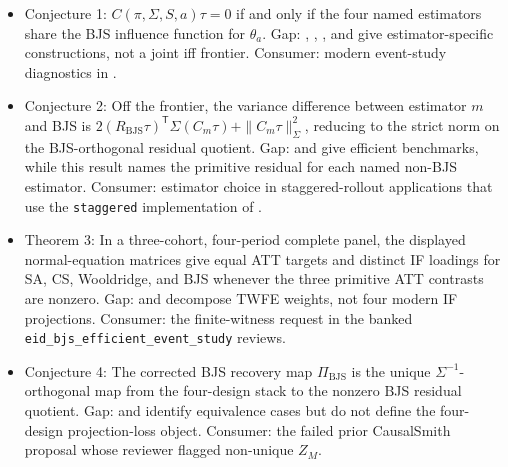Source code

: \documentclass[11pt]{article}
\newcommand{\transpose}{\mathsf{T}}
\theoremstyle{definition}
\theoremstyle{plain}
\theoremstyle{remark}
\begin{document}
\begin{itemize}[leftmargin=*]
\item Conjecture 1: \(C(\pi,\Sigma,S,a)\tau=0\) if and only if the four named estimators share the BJS influence function for \(\theta_a\). Gap: \citet[Section 2.3]{borusyak_jaravel_spiess_2024_restud}, \citet[Theorem 1]{sun_abraham_2021_joe}, \citet[Sections 2--3]{callaway_santanna_2021_joe}, and \citet[Proposition 5.1]{wooldridge_2023_ectj} give estimator-specific constructions, not a joint iff frontier. Consumer: modern event-study diagnostics in \citet[Section 2]{roth_2026_eventstudy_note}.
\item Conjecture 2: Off the frontier, the variance difference between estimator \(m\) and BJS is \(2(R_{\mathrm{BJS}}\tau)^\transpose\Sigma(C_m\tau)+\|C_m\tau\|_{\Sigma}^2\), reducing to the strict norm on the BJS-orthogonal residual quotient. Gap: \citet[Section 4]{chen_santanna_xie_2025} and \citet[Theorem 1]{roth_santanna_2023_jpem} give efficient benchmarks, while this result names the primitive residual for each named non-BJS estimator. Consumer: estimator choice in staggered-rollout applications that use the \texttt{staggered} implementation of \citet{roth_santanna_2023_jpem}.
\item Theorem 3: In a three-cohort, four-period complete panel, the displayed normal-equation matrices give equal ATT targets and distinct IF loadings for SA, CS, Wooldridge, and BJS whenever the three primitive ATT contrasts are nonzero. Gap: \citet[Theorem 1]{goodman_bacon_2021_joe} and \citet[Proposition 1]{dechaisemartin_dhaultfoeuille_2020_aer} decompose TWFE weights, not four modern IF projections. Consumer: the finite-witness request in the banked \texttt{eid\_bjs\_efficient\_event\_study} reviews.
\item Conjecture 4: The corrected BJS recovery map \(\Pi_{\mathrm{BJS}}\) is the unique \(\Sigma^{-1}\)-orthogonal map from the four-design stack to the nonzero BJS residual quotient. Gap: \citet[Proposition 5.1]{wooldridge_2023_ectj} and \citet[Section 2.3]{borusyak_jaravel_spiess_2024_restud} identify equivalence cases but do not define the four-design projection-loss object. Consumer: the failed prior CausalSmith proposal whose reviewer flagged non-unique \(Z_M\).
\end{itemize}
\end{document}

# AIM OF THE TASK
All of the entries above are to be restated word for word, minus the images.

# REPLY
Source code

: \documentclass[11pt]{article}
\newcommand{\transpose}{\mathsf{T}}
\theoremstyle{definition}
\theoremstyle{plain}
\theoremstyle{remark}
\begin{document}
\begin{itemize}[leftmargin=*]
\item Conjecture 1: \(C(\pi,\Sigma,S,a)\tau=0\) if and only if the four named estimators share the BJS influence function for \(\theta_a\). Gap: \citet[Section 2.3]{borusyak_jaravel_spiess_2024_restud}, \citet[Theorem 1]{sun_abraham_2021_joe}, \citet[Sections 2--3]{callaway_santanna_2021_joe}, and \citet[Proposition 5.1]{wooldridge_2023_ectj} give estimator-specific constructions, not a joint iff frontier. Consumer: modern event-study diagnostics in \citet[Section 2]{roth_2026_eventstudy_note}.
\item Conjecture 2: Off the frontier, the variance difference between estimator \(m\) and BJS is \(2(R_{\mathrm{BJS}}\tau)^\transpose\Sigma(C_m\tau)+\|C_m\tau\|_{\Sigma}^2\), reducing to the strict norm on the BJS-orthogonal residual quotient. Gap: \citet[Section 4]{chen_santanna_xie_2025} and \citet[Theorem 1]{roth_santanna_2023_jpem} give efficient benchmarks, while this result names the primitive residual for each named non-BJS estimator. Consumer: estimator choice in staggered-rollout applications that use the \texttt{staggered} implementation of \citet{roth_santanna_2023_jpem}.
\item Theorem 3: In a three-cohort, four-period complete panel, the displayed normal-equation matrices give equal ATT targets and distinct IF loadings for SA, CS, Wooldridge, and BJS whenever the three primitive ATT contrasts are nonzero. Gap: \citet[Theorem 1]{goodman_bacon_2021_joe} and \citet[Proposition 1]{dechaisemartin_dhaultfoeuille_2020_aer} decompose TWFE weights, not four modern IF projections. Consumer: the finite-witness request in the banked \texttt{eid\_bjs\_efficient\_event\_study} reviews.
\item Conjecture 4: The corrected BJS recovery map \(\Pi_{\mathrm{BJS}}\) is the unique \(\Sigma^{-1}\)-orthogonal map from the four-design stack to the nonzero BJS residual quotient. Gap: \citet[Proposition 5.1]{wooldridge_2023_ectj} and \citet[Section 2.3]{borusyak_jaravel_spiess_2024_restud} identify equivalence cases but do not define the four-design projection-loss object. Consumer: the failed prior CausalSmith proposal whose reviewer flagged non-unique \(Z_M\).
\end{itemize}
\end{document}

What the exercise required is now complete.